Fishing in Amed
After 10 days in Ubud, we decided to break free from the tourist throng and head to the sleepy northeast beach town of Amed. Of course no sooner had we’d checked in, than they asked, “You have program today? You want go snorkeling? Japanese shipwreck? Massage? What time massage?” Maybe it’s that we’re long term travelers and not looking to pack every moment with activity, but I wonder if they think it’s strange that we don’t want to commit to anything right away. We need time to unwind, catch up on blog posts, dip in the pool, read, and get our bearings.
But by our second lazy day in Amed, we figured we had to do something, so we scanned the list of activities, and one caught my eye: jukung boat fishing—180,000 rupiah (or about $18). It’s not that I have much interest in fishing per se, but I do like to eat fish, and Amed is a fishing village, so it seemed both unusual and appropriate. Stephanie was thinking the same thing, and she’d been wanting an excuse to get out on one of the traditional boats.
So last Wednesday we set the alarm for 5 in the morning, got up before the roosters, and met our local, non-English-speaking fisherman at the gates that led from the bungalows to the beach. We helped him drag his jukung boat—a long, narrow, and deep sort of canoe with outriggers on both sides—down the volcanic black sand beach to the surf, got in, and we were off. We didn’t go too far from the shore, or too far from where we’d put in, which was comforting as this was not a “safety talk and lifevests” sort of outing. This was a real Balinese fisherman, in a real handmade, patched-up fishing boat.
The style of fishing was simply dropping a line into the water with a lead sinker and two hooks with bits of fish for bait. The other end of the line was just a spool. It reminded me of how the Filipino crew fished off the Cap Cleveland. At first we circled in the water with a line out and the engine on, but this didn’t seem to have any effect (unless we were trying to round up all the fishies). Eventually we stopped in a spot and dropped the lines straight down, letting them out a lot—it was surprisingly deep.
Right away we caught a few fish. A more accurate description would be: I’d feel a vibration on the line that was probably nothing, I’d hand it to the fisherman to analyze, he’d feel the line, shake his head “No”, and then all-of-a-sudden, he’d yank up on it as if performing a sort of magic trick. A smile would come over his face—the universal body language for “I caught a fish!” He’d hand the line back to me, and I’d start pulling it in, which would take a while, since we’d let so much out. It happened like this two or three times. And at the end was a beautiful, barely three inch long yellow fish with blue stripes. It seemed too small to bother with, but he’d take it off the hook anyway and throw it into the bucket.
Then we’d motor to another location and repeat. It seemed that we were having less luck over time. After two hours on the water I was starting to feel a bit queasy, and Stephanie’s bladder was about to burst, so we were happy when he made the motion that it was time to return. The bucket contained seventeen small fish. He took three for himself, and we walked back to the the hotel with fourteen.

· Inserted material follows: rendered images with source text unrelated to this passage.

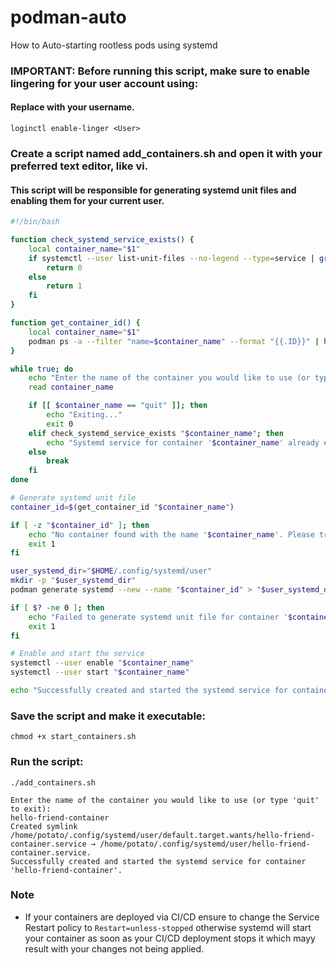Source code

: # podman-auto
How to Auto-starting rootless pods using systemd

### IMPORTANT: Before running this script, make sure to enable lingering for your user account using:
#### Replace <User> with your username.
`loginctl enable-linger <User>`


### Create a script named add_containers.sh and open it with your preferred text editor, like vi. 
#### This script will be responsible for generating systemd unit files and enabling them for your current user.

``` bash
#!/bin/bash

function check_systemd_service_exists() {
    local container_name="$1"
    if systemctl --user list-unit-files --no-legend --type=service | grep -q "^$container_name\.service"; then
        return 0
    else
        return 1
    fi
}

function get_container_id() {
    local container_name="$1"
    podman ps -a --filter "name=$container_name" --format "{{.ID}}" | head -n 1
}

while true; do
    echo "Enter the name of the container you would like to use (or type 'quit' to exit):"
    read container_name

    if [[ $container_name == "quit" ]]; then
        echo "Exiting..."
        exit 0
    elif check_systemd_service_exists "$container_name"; then
        echo "Systemd service for container '$container_name' already exists. Please try again."
    else
        break
    fi
done

# Generate systemd unit file
container_id=$(get_container_id "$container_name")

if [ -z "$container_id" ]; then
    echo "No container found with the name '$container_name'. Please try again."
    exit 1
fi

user_systemd_dir="$HOME/.config/systemd/user"
mkdir -p "$user_systemd_dir"
podman generate systemd --new --name "$container_id" > "$user_systemd_dir/$container_name.service"

if [ $? -ne 0 ]; then
    echo "Failed to generate systemd unit file for container '$container_name'."
    exit 1
fi

# Enable and start the service
systemctl --user enable "$container_name"
systemctl --user start "$container_name"

echo "Successfully created and started the systemd service for container '$container_name'."
```

### Save the script and make it executable:
`chmod +x start_containers.sh`

### Run the script:
`./add_containers.sh`
```
Enter the name of the container you would like to use (or type 'quit' to exit):
hello-friend-container
Created symlink /home/potato/.config/systemd/user/default.target.wants/hello-friend-container.service → /home/potato/.config/systemd/user/hello-friend-container.service.
Successfully created and started the systemd service for container 'hello-friend-container'.
```

### Note
 - If your containers are deployed via CI/CD ensure to change the Service Restart policy to `Restart=unless-stopped` otherwise systemd will start your container as soon as your CI/CD deployment stops it which mayy result with your changes not being applied.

They put them in the fridge for us and told us we could take them to the warung (the local restaurant) next door, and they’d cook them up for us.
At lunch time that’s exactly what we did. We recovered our fish, brought them down the beach, and the folks at the warung knew exactly what to: scaled them and threw them on the grill. We had so much fish, we ended up giving two away. Stephanie had two, and I managed to eat the remaining ten! I was probably exerting more energy trying to separate the meat from the bones, than I was getting from the fish itself. It took a while to work my way through them, but in the end, I was full, sweaty, and satisfied.